In the modern era, when most of us have come to value equality, hierarchical societies are synonymous with unjust ones. And yet, history and social research show us that hierarchical societies are the most efficient ones, and that attempts to abolish social hierarchies have spelt disaster. Hierarchy however doesn’t have to be a necessary evil, it can be morally justified when it’s flexible and in the service of the many, not those in power, argue Daniel A. Bell and Wang Pei.
Imagine a country with no social hierarchies: let’s call it Equality. People in Equality treat each other as equals regardless of age, sex, ethnicity, religion, family background, class, or position in the workplace. There is no clear distinction between the rulers and the ruled. Equality treats all other countries as equals on the global stage regardless of their size, wealth, or military power. The people of Equality regard animals as equals. Even intelligent machines are respected as equals.
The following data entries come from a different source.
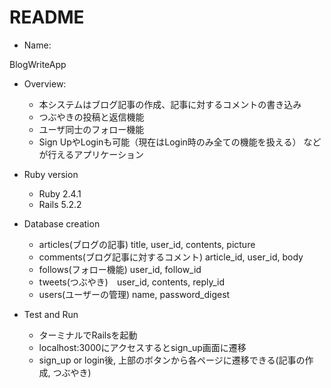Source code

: # README

* Name:

BlogWriteApp

* Overview:
  - 本システムはブログ記事の作成、記事に対するコメントの書き込み
  - つぶやきの投稿と返信機能
  - ユーザ同士のフォロー機能
  - Sign UpやLoginも可能（現在はLogin時のみ全ての機能を扱える）
などが行えるアプリケーション


* Ruby version
  - Ruby 2.4.1
  - Rails 5.2.2

* Database creation
  - articles(ブログの記事) title, user_id, contents, picture
  - comments(ブログ記事に対するコメント) article_id, user_id, body
  - follows(フォロー機能) user_id, follow_id
  - tweets(つぶやき)　user_id, contents, reply_id
  - users(ユーザーの管理) name, password_digest

* Test and Run
  - ターミナルでRailsを起動
  - localhost:3000にアクセスするとsign_up画面に遷移
  - sign_up or login後, 上部のボタンから各ページに遷移できる(記事の作成, つぶやき)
Equality sounds like an ideal society. But it’s a dangerous ideal. In history, efforts to consciously build large scale organizations or societies without hierarchies have failed miserably. Edmund Burke famously criticized the French revolutionaries for seeking to equalize relations of command and obedience in the military and predicted such efforts would lead to the rise of “some popular general, who understands the art of conciliating the soldiery, and who possesses the true spirit of command, [and who would] draw the eyes of men upon himself [and become] the master of the whole republic.” In China’s Cultural Revolution, the effort to stamp out social hierarchies similarly led to mass violence and populist tyranny. In contemporary China, the populist legacies of the Cultural Revolution still poison the political atmosphere, aided by an internet that allows anonymous masses to hound social undesirables into submission. In the United States, the populist backlashes against elites empowered strongmen such as Donald Trump with scant regard and respect for traditional constraints on political power. The effort to combat all forms of hierarchy will not only fail, but may lead to something even worse from a moral point of view.
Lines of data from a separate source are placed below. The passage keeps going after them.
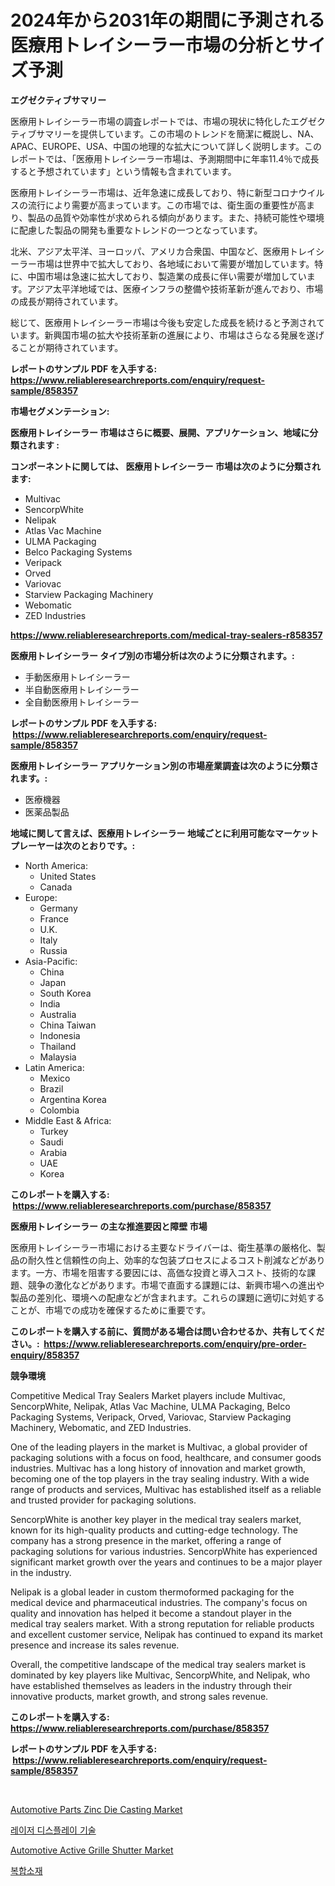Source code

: <p><h1>2024年から2031年の期間に予測される医療用トレイシーラー市場の分析とサイズ予測</h1></p><p><strong>エグゼクティブサマリー</strong></p>
<p><p>医療用トレイシーラー市場の調査レポートでは、市場の現状に特化したエグゼクティブサマリーを提供しています。この市場のトレンドを簡潔に概説し、NA、APAC、EUROPE、USA、中国の地理的な拡大について詳しく説明します。このレポートでは、「医療用トレイシーラー市場は、予測期間中に年率11.4％で成長すると予想されています」という情報も含まれています。</p><p>医療用トレイシーラー市場は、近年急速に成長しており、特に新型コロナウイルスの流行により需要が高まっています。この市場では、衛生面の重要性が高まり、製品の品質や効率性が求められる傾向があります。また、持続可能性や環境に配慮した製品の開発も重要なトレンドの一つとなっています。</p><p>北米、アジア太平洋、ヨーロッパ、アメリカ合衆国、中国など、医療用トレイシーラー市場は世界中で拡大しており、各地域において需要が増加しています。特に、中国市場は急速に拡大しており、製造業の成長に伴い需要が増加しています。アジア太平洋地域では、医療インフラの整備や技術革新が進んでおり、市場の成長が期待されています。</p><p>総じて、医療用トレイシーラー市場は今後も安定した成長を続けると予測されています。新興国市場の拡大や技術革新の進展により、市場はさらなる発展を遂げることが期待されています。</p></p>
<p><strong>レポートのサンプル PDF を入手する: <a href="https://www.reliableresearchreports.com/enquiry/request-sample/858357">https://www.reliableresearchreports.com/enquiry/request-sample/858357</a></strong></p>
<p><strong>市場セグメンテーション:</strong></p>
<p><strong> 医療用トレイシーラー 市場はさらに概要、展開、アプリケーション、地域に分類されます :</strong></p>
<p><strong>コンポーネントに関しては、 医療用トレイシーラー 市場は次のように分類されます: &nbsp;</strong></p>
<p><ul><li>Multivac</li><li>SencorpWhite</li><li>Nelipak</li><li>Atlas Vac Machine</li><li>ULMA Packaging</li><li>Belco Packaging Systems</li><li>Veripack</li><li>Orved</li><li>Variovac</li><li>Starview Packaging Machinery</li><li>Webomatic</li><li>ZED Industries</li></ul></p>
<p><strong><a href="https://www.reliableresearchreports.com/medical-tray-sealers-r858357">https://www.reliableresearchreports.com/medical-tray-sealers-r858357</a></strong></p>
<p><strong> 医療用トレイシーラー タイプ別の市場分析は次のように分類されます。:</strong></p>
<p><ul><li>手動医療用トレイシーラー</li><li>半自動医療用トレイシーラー</li><li>全自動医療用トレイシーラー</li></ul></p>
<p><strong>レポートのサンプル PDF を入手する: &nbsp;<a href="https://www.reliableresearchreports.com/enquiry/request-sample/858357">https://www.reliableresearchreports.com/enquiry/request-sample/858357</a></strong></p>
<p><strong> 医療用トレイシーラー アプリケーション別の市場産業調査は次のように分類されます。:</strong></p>
<p><ul><li>医療機器</li><li>医薬品製品</li></ul></p>
<p><strong>地域に関して言えば、医療用トレイシーラー 地域ごとに利用可能なマーケットプレーヤーは次のとおりです。:</strong></p>
<p><ul>
    <li>
        North America:
        <ul>
            <li>United States</li>
            <li>Canada</li>
        </ul>
    </li>
    <li>
        Europe:
        <ul>
            <li>Germany</li>
            <li>France</li>
            <li>U.K.</li>
            <li>Italy</li>
            <li>Russia</li>
        </ul>
    </li>
    <li>
        Asia-Pacific:
        <ul>
            <li>China</li>
            <li>Japan</li>
            <li>South Korea</li>
            <li>India</li>
            <li>Australia</li>
            <li>China Taiwan</li>
            <li>Indonesia</li>
            <li>Thailand</li>
            <li>Malaysia</li>
        </ul>
    </li>
    <li>
        Latin America:
        <ul>
            <li>Mexico</li>
            <li>Brazil</li>
            <li>Argentina Korea</li>
            <li>Colombia</li>
        </ul>
    </li>
    <li>
        Middle East & Africa:
        <ul>
            <li>Turkey</li>
            <li>Saudi</li>
            <li>Arabia</li>
            <li>UAE</li>
            <li>Korea</li>
        </ul>
    </li>
    </ul></p>
<p><strong>このレポートを購入する: &nbsp;<a href="https://www.reliableresearchreports.com/purchase/858357">https://www.reliableresearchreports.com/purchase/858357</a></strong></p>
<p><strong>医療用トレイシーラー の主な推進要因と障壁 市場</strong></p>
<p><p>医療用トレイシーラー市場における主要なドライバーは、衛生基準の厳格化、製品の耐久性と信頼性の向上、効率的な包装プロセスによるコスト削減などがあります。一方、市場を阻害する要因には、高価な投資と導入コスト、技術的な課題、競争の激化などがあります。市場で直面する課題には、新興市場への進出や製品の差別化、環境への配慮などが含まれます。これらの課題に適切に対処することが、市場での成功を確保するために重要です。</p></p>
<p><strong>このレポートを購入する前に、質問がある場合は問い合わせるか、共有してください。:&nbsp; <a href="https://www.reliableresearchreports.com/enquiry/pre-order-enquiry/858357">https://www.reliableresearchreports.com/enquiry/pre-order-enquiry/858357</a></strong></p>
<p><strong>競争環境</strong></p>
<p><p>Competitive Medical Tray Sealers Market players include Multivac, SencorpWhite, Nelipak, Atlas Vac Machine, ULMA Packaging, Belco Packaging Systems, Veripack, Orved, Variovac, Starview Packaging Machinery, Webomatic, and ZED Industries.</p><p>One of the leading players in the market is Multivac, a global provider of packaging solutions with a focus on food, healthcare, and consumer goods industries. Multivac has a long history of innovation and market growth, becoming one of the top players in the tray sealing industry. With a wide range of products and services, Multivac has established itself as a reliable and trusted provider for packaging solutions.</p><p>SencorpWhite is another key player in the medical tray sealers market, known for its high-quality products and cutting-edge technology. The company has a strong presence in the market, offering a range of packaging solutions for various industries. SencorpWhite has experienced significant market growth over the years and continues to be a major player in the industry.</p><p>Nelipak is a global leader in custom thermoformed packaging for the medical device and pharmaceutical industries. The company's focus on quality and innovation has helped it become a standout player in the medical tray sealers market. With a strong reputation for reliable products and excellent customer service, Nelipak has continued to expand its market presence and increase its sales revenue.</p><p>Overall, the competitive landscape of the medical tray sealers market is dominated by key players like Multivac, SencorpWhite, and Nelipak, who have established themselves as leaders in the industry through their innovative products, market growth, and strong sales revenue.</p></p>
<p><strong>このレポートを購入する: &nbsp; <a href="https://www.reliableresearchreports.com/purchase/858357">https://www.reliableresearchreports.com/purchase/858357</a></strong></p>
<p><strong>レポートのサンプル PDF を入手する: &nbsp;<a href="https://www.reliableresearchreports.com/enquiry/request-sample/858357">https://www.reliableresearchreports.com/enquiry/request-sample/858357</a></strong><strong></strong></p>
<p>&nbsp;</p>
<p><p><a href="https://www.linkedin.com/pulse/automotive-parts-zinc-die-casting-market-analysis-size-global-0l1sc?trackingId=mV7Ki6JKZJ%2BEJmfAP%2FSGhA%3D%3D">Automotive Parts Zinc Die Casting Market</a></p><p><a href="https://medium.com/@isariontaru/%EB%A0%88%EC%9D%B4%EC%A0%80-%EB%94%94%EC%8A%A4%ED%94%8C%EB%A0%88%EC%9D%B4-%EA%B8%B0%EC%88%A0-%EC%8B%9C%EC%9E%A5-%EA%B7%9C%EB%AA%A8-%EC%8B%9C%EC%9E%A5-%EC%A0%84%EB%A7%9D-%EB%B0%8F-%EC%8B%9C%EC%9E%A5-%EC%98%88%EC%B8%A1-2024%EB%85%84%EB%B6%80%ED%84%B0-2031%EB%85%84%EA%B9%8C%EC%A7%80-9db7aeea22b7">레이저 디스플레이 기술</a></p><p><a href="https://www.linkedin.com/pulse/automotive-active-grille-shutter-market-insights-players-forecast-jarbc?trackingId=vTOxuxJF1FH0yXMO3KRnqw%3D%3D">Automotive Active Grille Shutter Market</a></p><p><a href="https://github.com/CorEmtymerich56566/Market-Research-Report-List-1/blob/main/383084430474.md">복합소재</a></p></p>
The effort to combat all forms of hierarchy will not only fail, but may lead to something even worse from a moral point of view.
The benefits of hierarchy
It’s worth asking why hierarchy is necessary in the modern world. For one thing, hierarchy is a ubiquitous organizing principle in biology: it helps to explain why evolution produced complex, evolvable mechanisms. With a degree of centralization in connection-making, complex biological systems need fewer connections and things run more efficiently. Similarly, hierarchy helps to explain why society produced complex organizations. The only way large human groups can arrive at common course of action is by hierarchically structuring interpersonal connections. In history, as Peter Turchin explains, “societies that were larger and better organized outcompeted smaller and more shambolic ones. Hierarchical organizations was one of the cultural traits that was heavily favoured by the new selection regime in the Holocene [which started roughly 12,000 years ago with the end of the ice age].”
Just as it’s impossible to efficiently connect large numbers of engineered components without hierarchy, it’s similarly impossible to connect large numbers of people in an efficient way without a hierarchically structured social organization. In short, efficiency is a clear benefit of hierarchy.
Efficiency per se is not morally justified.